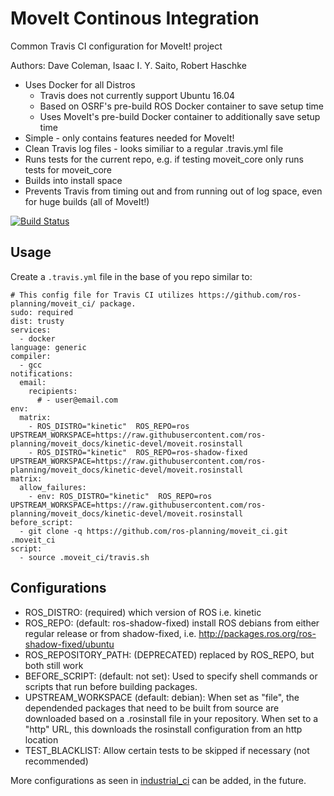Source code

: # MoveIt Continous Integration
Common Travis CI configuration for MoveIt! project

Authors: Dave Coleman, Isaac I. Y. Saito, Robert Haschke

- Uses Docker for all Distros
  - Travis does not currently support Ubuntu 16.04
  - Based on OSRF's pre-build ROS Docker container to save setup time
  - Uses MoveIt's pre-build Docker container to additionally save setup time
- Simple - only contains features needed for MoveIt!
- Clean Travis log files - looks similiar to a regular .travis.yml file
- Runs tests for the current repo, e.g. if testing moveit\_core only runs tests for moveit\_core
- Builds into install space
- Prevents Travis from timing out and from running out of log space, even for huge builds (all of MoveIt!)

[![Build Status](https://travis-ci.org/ros-planning/moveit_ci.svg?branch=master)](https://travis-ci.org/ros-planning/moveit_ci)

## Usage

Create a ``.travis.yml`` file in the base of you repo similar to:

```
# This config file for Travis CI utilizes https://github.com/ros-planning/moveit_ci/ package.
sudo: required
dist: trusty
services:
  - docker
language: generic
compiler:
  - gcc
notifications:
  email:
    recipients:
      # - user@email.com
env:
  matrix:
    - ROS_DISTRO="kinetic"  ROS_REPO=ros              UPSTREAM_WORKSPACE=https://raw.githubusercontent.com/ros-planning/moveit_docs/kinetic-devel/moveit.rosinstall
    - ROS_DISTRO="kinetic"  ROS_REPO=ros-shadow-fixed UPSTREAM_WORKSPACE=https://raw.githubusercontent.com/ros-planning/moveit_docs/kinetic-devel/moveit.rosinstall
matrix:
  allow_failures:
    - env: ROS_DISTRO="kinetic"  ROS_REPO=ros              UPSTREAM_WORKSPACE=https://raw.githubusercontent.com/ros-planning/moveit_docs/kinetic-devel/moveit.rosinstall
before_script:
  - git clone -q https://github.com/ros-planning/moveit_ci.git .moveit_ci
script:
  - source .moveit_ci/travis.sh
```

## Configurations

- ROS_DISTRO: (required) which version of ROS i.e. kinetic
- ROS_REPO: (default: ros-shadow-fixed) install ROS debians from either regular release or from shadow-fixed, i.e. http://packages.ros.org/ros-shadow-fixed/ubuntu
- ROS_REPOSITORY\_PATH: (DEPRECATED) replaced by ROS\_REPO, but both still work
- BEFORE_SCRIPT: (default: not set): Used to specify shell commands or scripts that run before building packages.
- UPSTREAM_WORKSPACE (default: debian): When set as "file", the dependended packages that need to be built from source are downloaded based on a .rosinstall file in your repository. When set to a "http" URL, this downloads the rosinstall configuration from an http location
- TEST_BLACKLIST: Allow certain tests to be skipped if necessary (not recommended)

More configurations as seen in [industrial_ci](https://github.com/ros-industrial/industrial_ci) can be added, in the future.
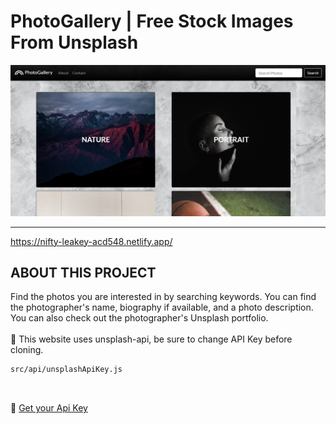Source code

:# PhotoGallery | Free Stock Images From Unsplash
![PhotoGallery](https://github.com/eminekbl/PhotoGallery/blob/master/readme_image/PhotoGaleryScreen.png?raw=true)
<hr/>

https://nifty-leakey-acd548.netlify.app/



## ABOUT THIS PROJECT

Find the photos you are interested in by searching keywords. 
You can find the photographer's name, biography if available, and a photo description. 
You can also check out the photographer's Unsplash portfolio. 
<br/><br/>
:large_blue_circle: This website uses unsplash-api, be sure to change API Key before cloning.

```bash
src/api/unsplashApiKey.js 
```
<br/>

:large_blue_circle:   [Get your Api Key](https://unsplash.com/developers)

....

> _WHAT YOU SHOULD DO_
Please give back an exact copy of the entries above from their first line through the line containing "- Builds into install space", leaving the pictures aside.

> _WRITTEN ANSWER_
Source code

: # MoveIt Continous Integration
Common Travis CI configuration for MoveIt! project

Authors: Dave Coleman, Isaac I. Y. Saito, Robert Haschke

- Uses Docker for all Distros
  - Travis does not currently support Ubuntu 16.04
  - Based on OSRF's pre-build ROS Docker container to save setup time
  - Uses MoveIt's pre-build Docker container to additionally save setup time
- Simple - only contains features needed for MoveIt!
- Clean Travis log files - looks similiar to a regular .travis.yml file
- Runs tests for the current repo, e.g. if testing moveit\_core only runs tests for moveit\_core
- Builds into install space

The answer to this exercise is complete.